Mangrove opens Delta refinery to close lithium gapPrivately held Mangrove Lithium has opened North America’s first commercial electrochemical lithium refinery. Credit: Henry Lazenby

Privately held Mangrove Lithium on Thursday opened North America’s first commercial electrochemical lithium refinery, adding a missing piece to Canada’s battery supply chain.

The facility in Delta, about 30 km south of downtown Vancouver, can produce 1,000 tonnes per year of battery-grade lithium hydroxide. That’s enough for about 25,000 electric vehicles.

“What this facility and our next plant would allow us to do would be enabling a lithium mine to lithium chemical supply chain,” CEO Saad Dara told The Northern Miner. “The bigger prize is tying Canadian feedstock to Canadian battery chemicals, and eventually to battery material plants, cell makers and car assembly.”
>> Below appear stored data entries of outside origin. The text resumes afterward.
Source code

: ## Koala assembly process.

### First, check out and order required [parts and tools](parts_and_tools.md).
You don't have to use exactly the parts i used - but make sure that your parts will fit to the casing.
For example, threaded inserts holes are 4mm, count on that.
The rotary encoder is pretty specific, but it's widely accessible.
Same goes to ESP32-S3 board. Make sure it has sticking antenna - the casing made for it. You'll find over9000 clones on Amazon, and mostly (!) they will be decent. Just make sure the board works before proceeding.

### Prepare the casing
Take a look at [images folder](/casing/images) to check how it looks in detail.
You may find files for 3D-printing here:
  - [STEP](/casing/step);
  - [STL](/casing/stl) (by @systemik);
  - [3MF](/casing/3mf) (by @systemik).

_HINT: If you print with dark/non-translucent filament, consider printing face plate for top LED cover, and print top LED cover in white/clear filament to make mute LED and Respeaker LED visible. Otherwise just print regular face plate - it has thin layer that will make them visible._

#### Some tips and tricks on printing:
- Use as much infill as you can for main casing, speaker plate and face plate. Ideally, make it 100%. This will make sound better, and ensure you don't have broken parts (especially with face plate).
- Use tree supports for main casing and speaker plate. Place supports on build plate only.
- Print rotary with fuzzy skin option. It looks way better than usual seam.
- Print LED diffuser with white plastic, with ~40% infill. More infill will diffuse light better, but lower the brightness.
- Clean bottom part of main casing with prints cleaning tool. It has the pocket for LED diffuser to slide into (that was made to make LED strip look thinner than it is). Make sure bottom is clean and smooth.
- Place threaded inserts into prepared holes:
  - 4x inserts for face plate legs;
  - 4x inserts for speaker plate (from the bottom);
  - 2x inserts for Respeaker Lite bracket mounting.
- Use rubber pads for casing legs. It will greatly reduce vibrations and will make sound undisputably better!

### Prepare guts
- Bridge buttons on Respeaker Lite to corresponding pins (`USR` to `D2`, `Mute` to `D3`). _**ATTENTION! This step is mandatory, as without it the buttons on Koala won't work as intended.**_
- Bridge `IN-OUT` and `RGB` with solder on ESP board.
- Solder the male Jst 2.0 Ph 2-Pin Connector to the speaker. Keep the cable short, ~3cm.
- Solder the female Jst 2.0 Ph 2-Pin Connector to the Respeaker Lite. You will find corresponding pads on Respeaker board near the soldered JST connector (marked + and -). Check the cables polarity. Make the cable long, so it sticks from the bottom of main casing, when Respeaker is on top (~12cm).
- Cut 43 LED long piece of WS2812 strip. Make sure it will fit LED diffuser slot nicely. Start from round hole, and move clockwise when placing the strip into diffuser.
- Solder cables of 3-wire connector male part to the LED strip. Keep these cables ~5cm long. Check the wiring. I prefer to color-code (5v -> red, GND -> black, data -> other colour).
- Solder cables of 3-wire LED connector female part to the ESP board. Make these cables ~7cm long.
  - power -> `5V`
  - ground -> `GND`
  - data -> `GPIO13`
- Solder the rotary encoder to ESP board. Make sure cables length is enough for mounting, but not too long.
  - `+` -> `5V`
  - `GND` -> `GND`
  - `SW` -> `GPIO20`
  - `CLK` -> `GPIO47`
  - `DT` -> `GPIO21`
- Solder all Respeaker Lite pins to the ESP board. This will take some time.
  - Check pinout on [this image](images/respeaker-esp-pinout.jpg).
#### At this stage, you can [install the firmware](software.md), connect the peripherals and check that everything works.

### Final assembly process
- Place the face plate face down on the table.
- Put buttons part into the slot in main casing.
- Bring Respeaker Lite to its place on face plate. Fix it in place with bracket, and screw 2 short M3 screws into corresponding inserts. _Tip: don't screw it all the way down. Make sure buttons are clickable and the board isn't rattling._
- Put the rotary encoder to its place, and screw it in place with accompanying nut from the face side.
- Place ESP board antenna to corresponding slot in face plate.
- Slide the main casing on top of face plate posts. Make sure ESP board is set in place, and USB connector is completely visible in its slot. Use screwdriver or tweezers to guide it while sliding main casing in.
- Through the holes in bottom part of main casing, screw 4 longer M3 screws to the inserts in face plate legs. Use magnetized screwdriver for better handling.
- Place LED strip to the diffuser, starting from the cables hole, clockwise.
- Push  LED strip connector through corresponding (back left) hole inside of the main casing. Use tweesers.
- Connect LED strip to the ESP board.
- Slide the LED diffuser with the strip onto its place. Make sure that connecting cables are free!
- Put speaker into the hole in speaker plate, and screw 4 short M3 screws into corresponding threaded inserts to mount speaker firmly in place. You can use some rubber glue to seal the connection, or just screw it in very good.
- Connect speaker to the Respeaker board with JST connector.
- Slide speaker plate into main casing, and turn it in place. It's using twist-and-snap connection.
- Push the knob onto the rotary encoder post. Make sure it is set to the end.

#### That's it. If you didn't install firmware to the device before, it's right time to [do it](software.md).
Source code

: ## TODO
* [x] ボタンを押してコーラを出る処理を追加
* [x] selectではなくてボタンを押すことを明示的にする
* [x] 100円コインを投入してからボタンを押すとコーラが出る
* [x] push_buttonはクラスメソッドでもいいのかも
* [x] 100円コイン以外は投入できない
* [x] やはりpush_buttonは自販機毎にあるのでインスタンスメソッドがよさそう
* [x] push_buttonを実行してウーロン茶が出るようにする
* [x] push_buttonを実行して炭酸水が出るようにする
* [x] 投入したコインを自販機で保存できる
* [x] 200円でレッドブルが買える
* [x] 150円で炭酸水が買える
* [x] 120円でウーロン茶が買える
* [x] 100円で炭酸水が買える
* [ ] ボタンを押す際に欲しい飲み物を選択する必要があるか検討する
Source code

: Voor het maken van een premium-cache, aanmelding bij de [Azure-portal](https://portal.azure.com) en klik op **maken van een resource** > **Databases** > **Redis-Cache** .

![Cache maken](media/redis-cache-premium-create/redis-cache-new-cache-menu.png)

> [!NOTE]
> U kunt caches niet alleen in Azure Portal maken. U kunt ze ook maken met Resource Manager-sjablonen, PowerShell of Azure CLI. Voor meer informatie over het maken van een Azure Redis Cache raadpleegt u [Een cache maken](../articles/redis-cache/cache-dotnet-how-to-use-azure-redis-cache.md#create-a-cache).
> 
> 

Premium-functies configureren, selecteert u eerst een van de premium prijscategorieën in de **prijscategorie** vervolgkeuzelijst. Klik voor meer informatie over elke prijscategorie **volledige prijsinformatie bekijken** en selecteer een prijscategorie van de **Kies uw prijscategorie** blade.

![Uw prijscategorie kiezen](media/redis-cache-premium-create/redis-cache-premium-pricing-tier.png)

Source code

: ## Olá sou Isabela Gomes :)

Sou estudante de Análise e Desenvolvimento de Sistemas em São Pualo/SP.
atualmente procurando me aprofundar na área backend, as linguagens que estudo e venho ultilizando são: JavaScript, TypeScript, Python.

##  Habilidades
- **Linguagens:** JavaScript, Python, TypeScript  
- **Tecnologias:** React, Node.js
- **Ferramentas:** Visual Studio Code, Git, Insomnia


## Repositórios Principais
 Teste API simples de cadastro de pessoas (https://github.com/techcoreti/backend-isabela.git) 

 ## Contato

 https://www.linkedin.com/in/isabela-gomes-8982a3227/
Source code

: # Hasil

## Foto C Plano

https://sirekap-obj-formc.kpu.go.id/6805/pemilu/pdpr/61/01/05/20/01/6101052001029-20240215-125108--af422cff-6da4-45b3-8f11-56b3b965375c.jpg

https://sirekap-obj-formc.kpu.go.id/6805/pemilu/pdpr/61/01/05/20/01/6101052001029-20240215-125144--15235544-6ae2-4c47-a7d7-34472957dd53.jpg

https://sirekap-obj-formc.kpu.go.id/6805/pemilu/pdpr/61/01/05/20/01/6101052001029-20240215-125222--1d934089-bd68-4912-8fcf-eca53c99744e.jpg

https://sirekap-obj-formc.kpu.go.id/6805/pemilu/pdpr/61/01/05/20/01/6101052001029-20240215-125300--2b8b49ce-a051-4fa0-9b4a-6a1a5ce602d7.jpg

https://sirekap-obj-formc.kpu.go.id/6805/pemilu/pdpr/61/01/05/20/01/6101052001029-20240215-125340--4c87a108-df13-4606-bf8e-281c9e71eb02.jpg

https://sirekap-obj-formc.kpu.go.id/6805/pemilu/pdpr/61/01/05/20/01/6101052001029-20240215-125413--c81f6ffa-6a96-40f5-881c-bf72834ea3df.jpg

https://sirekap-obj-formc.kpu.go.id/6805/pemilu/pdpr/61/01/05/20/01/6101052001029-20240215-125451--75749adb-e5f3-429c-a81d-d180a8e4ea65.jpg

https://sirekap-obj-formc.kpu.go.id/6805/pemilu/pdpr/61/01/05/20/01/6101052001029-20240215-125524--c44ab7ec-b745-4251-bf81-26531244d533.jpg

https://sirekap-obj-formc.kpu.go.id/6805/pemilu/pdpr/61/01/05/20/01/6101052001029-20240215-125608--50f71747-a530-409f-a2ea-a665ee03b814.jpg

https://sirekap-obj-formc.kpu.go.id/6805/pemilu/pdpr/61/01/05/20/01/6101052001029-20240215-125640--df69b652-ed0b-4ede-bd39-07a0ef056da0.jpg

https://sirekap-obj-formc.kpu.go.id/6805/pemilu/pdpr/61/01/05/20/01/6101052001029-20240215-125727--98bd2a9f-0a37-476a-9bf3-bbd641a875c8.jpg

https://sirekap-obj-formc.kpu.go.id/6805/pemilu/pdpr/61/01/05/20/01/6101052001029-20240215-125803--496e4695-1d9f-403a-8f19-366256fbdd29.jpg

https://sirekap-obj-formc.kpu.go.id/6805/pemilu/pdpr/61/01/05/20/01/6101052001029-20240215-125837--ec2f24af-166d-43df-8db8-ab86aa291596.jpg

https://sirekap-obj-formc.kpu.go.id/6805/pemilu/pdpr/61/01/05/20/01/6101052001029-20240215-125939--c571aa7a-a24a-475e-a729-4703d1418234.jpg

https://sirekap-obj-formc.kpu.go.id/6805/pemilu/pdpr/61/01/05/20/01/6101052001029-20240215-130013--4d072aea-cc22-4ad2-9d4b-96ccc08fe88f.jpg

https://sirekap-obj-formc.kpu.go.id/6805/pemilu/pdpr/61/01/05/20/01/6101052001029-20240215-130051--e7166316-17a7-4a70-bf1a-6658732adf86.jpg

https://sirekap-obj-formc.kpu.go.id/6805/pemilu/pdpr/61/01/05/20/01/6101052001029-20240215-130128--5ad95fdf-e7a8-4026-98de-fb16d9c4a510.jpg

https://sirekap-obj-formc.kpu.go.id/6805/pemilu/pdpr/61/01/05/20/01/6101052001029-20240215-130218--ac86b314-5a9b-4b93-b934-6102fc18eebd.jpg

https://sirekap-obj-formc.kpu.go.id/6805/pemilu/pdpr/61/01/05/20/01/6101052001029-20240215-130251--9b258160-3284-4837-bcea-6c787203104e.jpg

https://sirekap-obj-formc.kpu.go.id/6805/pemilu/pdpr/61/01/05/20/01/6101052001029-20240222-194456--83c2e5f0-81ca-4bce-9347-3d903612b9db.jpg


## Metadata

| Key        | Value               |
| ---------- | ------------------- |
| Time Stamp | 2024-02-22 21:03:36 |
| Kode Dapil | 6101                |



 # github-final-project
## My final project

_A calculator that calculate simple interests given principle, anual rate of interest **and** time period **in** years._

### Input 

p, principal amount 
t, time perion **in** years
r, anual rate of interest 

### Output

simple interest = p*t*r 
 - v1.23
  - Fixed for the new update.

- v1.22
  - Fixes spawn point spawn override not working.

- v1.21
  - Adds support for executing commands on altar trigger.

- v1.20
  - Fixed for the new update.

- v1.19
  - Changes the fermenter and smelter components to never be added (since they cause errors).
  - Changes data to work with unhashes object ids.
Mangrove will perform refining, the step between mining and battery material plants that Canada still largely lacks. Lithium refining today remains tightly concentrated, with International Energy Agency data showing the top three countries controlling 96% of lithium refining in 2023. Chinese companies held more than two-thirds of global lithium processing capacity in 2022, according to the U.S. Energy Information Administration.

Mind the gap

The Delta plant does not complete the battery supply chain in Canada. It fills the refining gap and, together with Mangrove’s next plant, would help create a mine-to-lithium chemical chain, Dara said. Active materials making, battery manufacturing and electric vehicle (EV) assembly are still lacking in Canada.

“The battery supply chain has six main segments: mining, refining and processing, cathode manufacturing or active materials manufacturing, battery assembly, EV assembly and then battery recycling,” Dara said. “Critically, Canada today misses refining capacity, so most of our mineral resources get shipped out for processing elsewhere.”

The opening carries political weight as Ottawa and Victoria push to keep more battery value at home. “Today, we are not simply opening a facility,” Canada’s Minister of Veterans Affairs and local Delta MP, Jill McKnight, said at the ceremony. “We are signalling a clear new direction for Canada.”

In a video message recorded in Victoria, Premier David Eby called the plant “a critical step” toward a resilient battery supply chain in British Columbia. “The Delta refinery shows the future we’re building for this province,” Eby said.

Watch a video of the ribbon-cutting ceremony:

Cost-competitive

Mangrove can compete with low-cost refineries elsewhere by swapping chemical inputs and waste handling for electricity cost, Ryan Day, Mangrove’s senior director of operations, explained during a plant tour. The process uses fewer chemicals, produces less waste and can handle feed from brines, hard rock, clays, geothermal direct lithium extraction and battery recycling. The technology offers lower carbon intensity and reduced waste compared with conventional refining.

The chemistry is straightforward, according to Day. Conventional plants turn lithium sulfate into lithium hydroxide by adding sodium hydroxide, which leaves a sodium sulfate waste stream. Mangrove instead runs lithium sulfate brine through an electrolyzer, pulls the lithium across a membrane and turns the sulfate back into sulfuric acid for reuse at the front end. Day said that leaves no sodium sulfate waste and only small water losses. 

That design lets Mangrove accept more than one kind of upstream source. Direct lithium extraction is not a rival process but a feed option, Day says: it can pull lithium from brines into a concentrate, but that material still has to be converted into battery-grade hydroxide or carbonate, which is where Mangrove fits.

Watch a video of Day explaining the lithium refining process in detail:

Investment

The Delta plant is a stepping stone to a much bigger refinery being planned in Eastern Canada.

Its opening comes three months after the Canada Growth Fund backed a financing package of up to $116 million (US$85 million) with tech incubators BMW i Ventures and Breakthrough Energy Ventures, and after Ottawa last month conditionally approved up to $21.9 million for engineering work on a 20,000-tonne-a-year Quebec refinery planned as Mangrove’s next plant, enough for about 500,000 EVs.

Mangrove has already signed a non-binding memorandum of understanding with Elevra Lithium (ASX: ELV) to source spodumene concentrate from the North American Lithium mine in Quebec.